_GOAL OF THE EXERCISE_. Every line below from the one containing "about a Disneyland" through the one containing "stories that they" must be transcribed exactly. Omit all lines outside that stretch.

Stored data
>>>
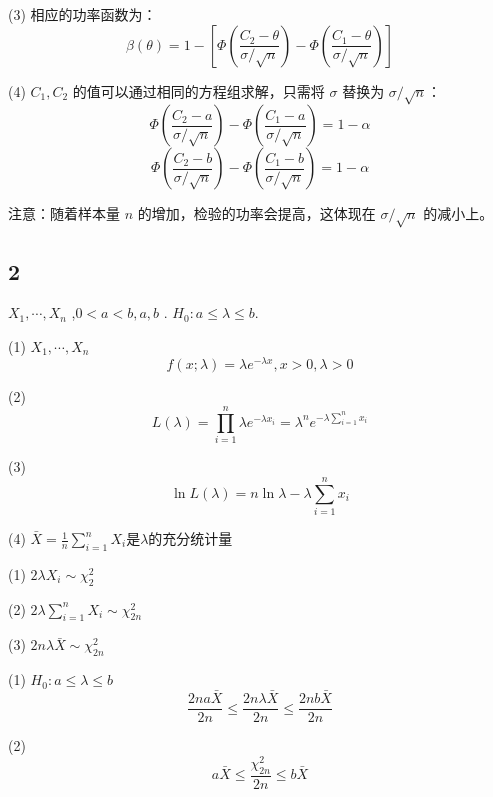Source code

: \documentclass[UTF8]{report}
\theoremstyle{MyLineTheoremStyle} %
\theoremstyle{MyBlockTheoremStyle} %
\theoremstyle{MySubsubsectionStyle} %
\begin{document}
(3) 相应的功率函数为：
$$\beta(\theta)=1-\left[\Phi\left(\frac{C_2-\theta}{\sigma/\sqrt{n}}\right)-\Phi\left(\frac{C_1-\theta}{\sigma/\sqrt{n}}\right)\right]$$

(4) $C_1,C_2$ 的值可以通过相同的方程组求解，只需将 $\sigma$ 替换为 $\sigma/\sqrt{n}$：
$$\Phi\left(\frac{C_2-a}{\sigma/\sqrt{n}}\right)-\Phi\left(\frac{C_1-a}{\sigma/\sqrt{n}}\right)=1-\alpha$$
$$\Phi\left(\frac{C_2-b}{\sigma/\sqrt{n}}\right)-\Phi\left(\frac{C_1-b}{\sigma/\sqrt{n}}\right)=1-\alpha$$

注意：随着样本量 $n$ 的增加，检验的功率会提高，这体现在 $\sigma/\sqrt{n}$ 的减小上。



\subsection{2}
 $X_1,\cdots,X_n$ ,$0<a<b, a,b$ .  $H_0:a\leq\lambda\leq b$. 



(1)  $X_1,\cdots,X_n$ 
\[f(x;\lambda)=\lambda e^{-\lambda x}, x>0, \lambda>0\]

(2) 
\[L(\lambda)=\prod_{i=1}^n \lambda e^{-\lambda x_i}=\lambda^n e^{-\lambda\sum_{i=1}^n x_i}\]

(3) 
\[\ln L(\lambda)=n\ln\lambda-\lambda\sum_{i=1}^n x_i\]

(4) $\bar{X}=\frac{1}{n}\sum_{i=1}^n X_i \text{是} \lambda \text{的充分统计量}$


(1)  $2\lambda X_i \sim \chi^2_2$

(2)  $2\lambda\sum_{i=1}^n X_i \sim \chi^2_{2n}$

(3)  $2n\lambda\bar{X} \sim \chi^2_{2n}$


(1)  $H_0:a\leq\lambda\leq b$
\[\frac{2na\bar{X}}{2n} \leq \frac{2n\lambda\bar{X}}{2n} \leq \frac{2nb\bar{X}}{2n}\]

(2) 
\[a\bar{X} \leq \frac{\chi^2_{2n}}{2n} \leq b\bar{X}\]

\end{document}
<<<
>>>
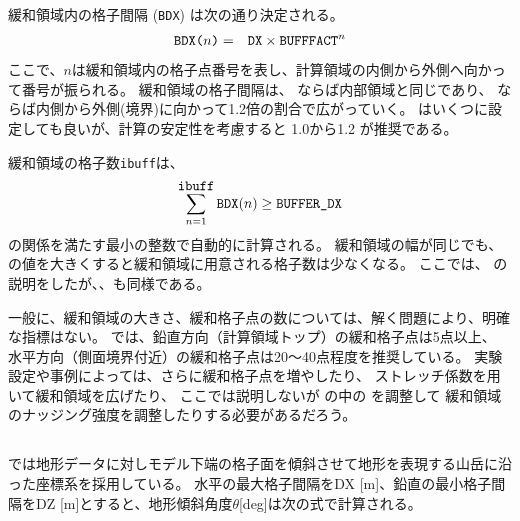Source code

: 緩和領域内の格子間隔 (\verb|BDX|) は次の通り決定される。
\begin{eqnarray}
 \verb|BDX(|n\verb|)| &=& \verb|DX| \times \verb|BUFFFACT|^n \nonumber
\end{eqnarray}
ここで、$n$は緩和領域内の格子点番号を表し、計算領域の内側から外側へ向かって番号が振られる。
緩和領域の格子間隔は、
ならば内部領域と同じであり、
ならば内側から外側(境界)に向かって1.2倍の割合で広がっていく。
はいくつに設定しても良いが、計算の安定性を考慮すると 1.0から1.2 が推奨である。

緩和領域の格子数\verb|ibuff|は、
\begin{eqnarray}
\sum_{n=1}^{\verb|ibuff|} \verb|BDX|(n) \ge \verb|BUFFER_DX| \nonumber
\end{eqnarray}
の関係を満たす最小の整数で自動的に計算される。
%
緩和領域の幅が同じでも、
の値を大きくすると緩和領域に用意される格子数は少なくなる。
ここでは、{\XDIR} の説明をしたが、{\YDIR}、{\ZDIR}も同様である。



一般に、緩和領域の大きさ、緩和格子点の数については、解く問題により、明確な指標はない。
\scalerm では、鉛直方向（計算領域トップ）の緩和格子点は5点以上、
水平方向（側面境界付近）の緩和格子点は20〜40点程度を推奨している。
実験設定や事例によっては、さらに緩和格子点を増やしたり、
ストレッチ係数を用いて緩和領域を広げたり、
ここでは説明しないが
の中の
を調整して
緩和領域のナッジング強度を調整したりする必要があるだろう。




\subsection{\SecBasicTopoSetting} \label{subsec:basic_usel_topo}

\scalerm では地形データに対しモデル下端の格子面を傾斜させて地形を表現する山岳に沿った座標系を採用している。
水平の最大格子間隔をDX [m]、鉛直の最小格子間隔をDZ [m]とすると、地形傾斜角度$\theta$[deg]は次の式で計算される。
<<<
>>>
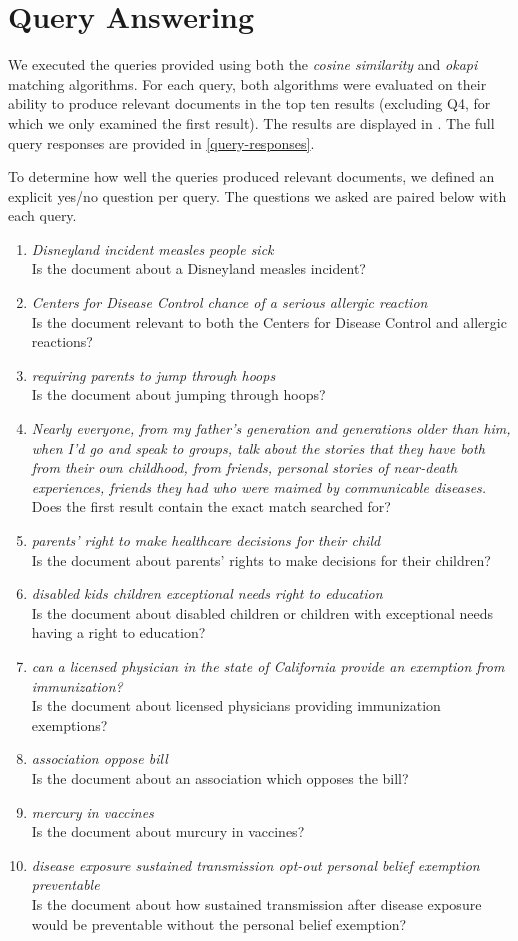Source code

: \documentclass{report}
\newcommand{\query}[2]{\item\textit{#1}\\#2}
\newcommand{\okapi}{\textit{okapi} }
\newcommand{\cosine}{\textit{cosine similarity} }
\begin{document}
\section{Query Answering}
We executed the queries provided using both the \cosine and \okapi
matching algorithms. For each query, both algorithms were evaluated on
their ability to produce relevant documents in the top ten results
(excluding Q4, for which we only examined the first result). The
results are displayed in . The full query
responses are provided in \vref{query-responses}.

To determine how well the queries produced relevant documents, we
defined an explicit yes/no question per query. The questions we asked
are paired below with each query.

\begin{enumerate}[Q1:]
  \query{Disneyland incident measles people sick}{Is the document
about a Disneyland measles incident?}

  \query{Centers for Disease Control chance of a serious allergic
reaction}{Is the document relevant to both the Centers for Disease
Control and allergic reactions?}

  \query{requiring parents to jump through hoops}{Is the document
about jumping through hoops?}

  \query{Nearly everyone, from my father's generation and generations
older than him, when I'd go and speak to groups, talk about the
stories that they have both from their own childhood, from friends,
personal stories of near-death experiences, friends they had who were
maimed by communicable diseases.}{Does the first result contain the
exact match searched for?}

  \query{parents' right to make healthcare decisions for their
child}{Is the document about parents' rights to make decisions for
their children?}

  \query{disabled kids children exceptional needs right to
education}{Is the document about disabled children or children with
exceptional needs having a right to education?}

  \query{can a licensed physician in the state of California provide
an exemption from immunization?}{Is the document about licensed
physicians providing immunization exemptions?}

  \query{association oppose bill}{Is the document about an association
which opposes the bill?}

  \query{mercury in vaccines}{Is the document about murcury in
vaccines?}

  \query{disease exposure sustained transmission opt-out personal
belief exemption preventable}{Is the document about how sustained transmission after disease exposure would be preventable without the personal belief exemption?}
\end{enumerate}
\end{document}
<<<
_SOLUTION TO THIS EXERCISE_.
about a Disneyland measles incident?}

  \query{Centers for Disease Control chance of a serious allergic
reaction}{Is the document relevant to both the Centers for Disease
Control and allergic reactions?}

  \query{requiring parents to jump through hoops}{Is the document
about jumping through hoops?}

  \query{Nearly everyone, from my father's generation and generations
older than him, when I'd go and speak to groups, talk about the
stories that they have both from their own childhood, from friends,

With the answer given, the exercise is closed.